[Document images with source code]
=== Section Start ===

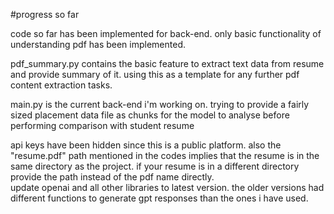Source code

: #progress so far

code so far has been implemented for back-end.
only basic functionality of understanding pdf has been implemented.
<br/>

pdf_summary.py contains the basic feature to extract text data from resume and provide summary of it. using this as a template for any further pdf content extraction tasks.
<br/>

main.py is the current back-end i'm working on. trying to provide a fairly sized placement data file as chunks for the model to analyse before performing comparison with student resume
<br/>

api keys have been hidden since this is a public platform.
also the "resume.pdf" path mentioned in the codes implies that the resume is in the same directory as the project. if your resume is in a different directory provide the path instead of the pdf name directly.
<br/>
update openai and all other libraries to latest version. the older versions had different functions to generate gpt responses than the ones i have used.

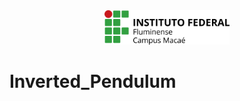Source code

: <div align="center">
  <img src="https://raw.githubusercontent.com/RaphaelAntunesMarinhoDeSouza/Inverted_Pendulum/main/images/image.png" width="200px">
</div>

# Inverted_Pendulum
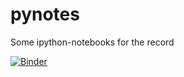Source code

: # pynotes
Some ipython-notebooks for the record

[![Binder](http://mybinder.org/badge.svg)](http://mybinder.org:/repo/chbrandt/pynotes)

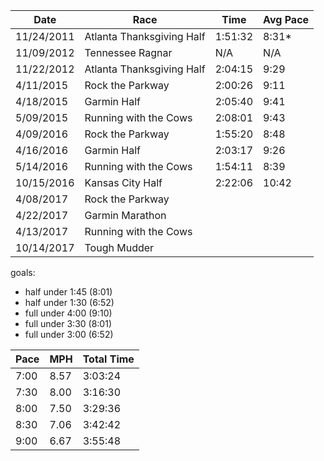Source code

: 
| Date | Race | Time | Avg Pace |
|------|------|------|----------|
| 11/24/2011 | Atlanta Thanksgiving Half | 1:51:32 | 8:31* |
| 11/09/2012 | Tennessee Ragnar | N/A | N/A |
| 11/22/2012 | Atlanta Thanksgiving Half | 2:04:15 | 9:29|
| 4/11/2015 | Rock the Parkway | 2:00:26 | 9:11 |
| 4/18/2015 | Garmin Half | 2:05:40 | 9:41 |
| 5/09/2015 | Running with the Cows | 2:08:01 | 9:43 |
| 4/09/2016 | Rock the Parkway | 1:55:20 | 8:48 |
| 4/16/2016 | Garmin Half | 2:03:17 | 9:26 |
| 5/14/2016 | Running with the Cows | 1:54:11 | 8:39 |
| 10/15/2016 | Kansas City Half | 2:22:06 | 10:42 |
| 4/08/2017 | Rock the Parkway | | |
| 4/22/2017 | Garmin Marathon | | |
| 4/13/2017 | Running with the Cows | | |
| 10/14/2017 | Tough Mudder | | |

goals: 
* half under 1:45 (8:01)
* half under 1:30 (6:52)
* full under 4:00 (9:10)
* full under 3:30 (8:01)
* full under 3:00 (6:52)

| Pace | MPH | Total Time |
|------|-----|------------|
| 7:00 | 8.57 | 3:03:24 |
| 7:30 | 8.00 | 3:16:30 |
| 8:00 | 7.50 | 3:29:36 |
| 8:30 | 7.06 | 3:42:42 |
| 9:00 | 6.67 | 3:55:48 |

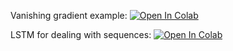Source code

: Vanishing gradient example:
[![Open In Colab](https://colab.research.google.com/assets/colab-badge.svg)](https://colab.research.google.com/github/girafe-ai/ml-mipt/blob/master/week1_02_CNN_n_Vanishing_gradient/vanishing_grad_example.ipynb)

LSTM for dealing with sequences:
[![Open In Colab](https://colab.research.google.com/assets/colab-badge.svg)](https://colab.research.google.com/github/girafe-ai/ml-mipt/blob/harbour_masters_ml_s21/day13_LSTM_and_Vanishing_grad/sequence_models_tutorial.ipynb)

=== Section End ===

**What the task requires:** Write out exactly the lines from the one containing "8.00 | 3:16:30 |" through the last line of the records above, both ends included, and leave out any pictures.

**Expected answer:**
| 7:30 | 8.00 | 3:16:30 |
| 8:00 | 7.50 | 3:29:36 |
| 8:30 | 7.06 | 3:42:42 |
| 9:00 | 6.67 | 3:55:48 |

Source code

: Vanishing gradient example:
[![Open In Colab](https://colab.research.google.com/assets/colab-badge.svg)](https://colab.research.google.com/github/girafe-ai/ml-mipt/blob/master/week1_02_CNN_n_Vanishing_gradient/vanishing_grad_example.ipynb)

LSTM for dealing with sequences:
[![Open In Colab](https://colab.research.google.com/assets/colab-badge.svg)](https://colab.research.google.com/github/girafe-ai/ml-mipt/blob/harbour_masters_ml_s21/day13_LSTM_and_Vanishing_grad/sequence_models_tutorial.ipynb)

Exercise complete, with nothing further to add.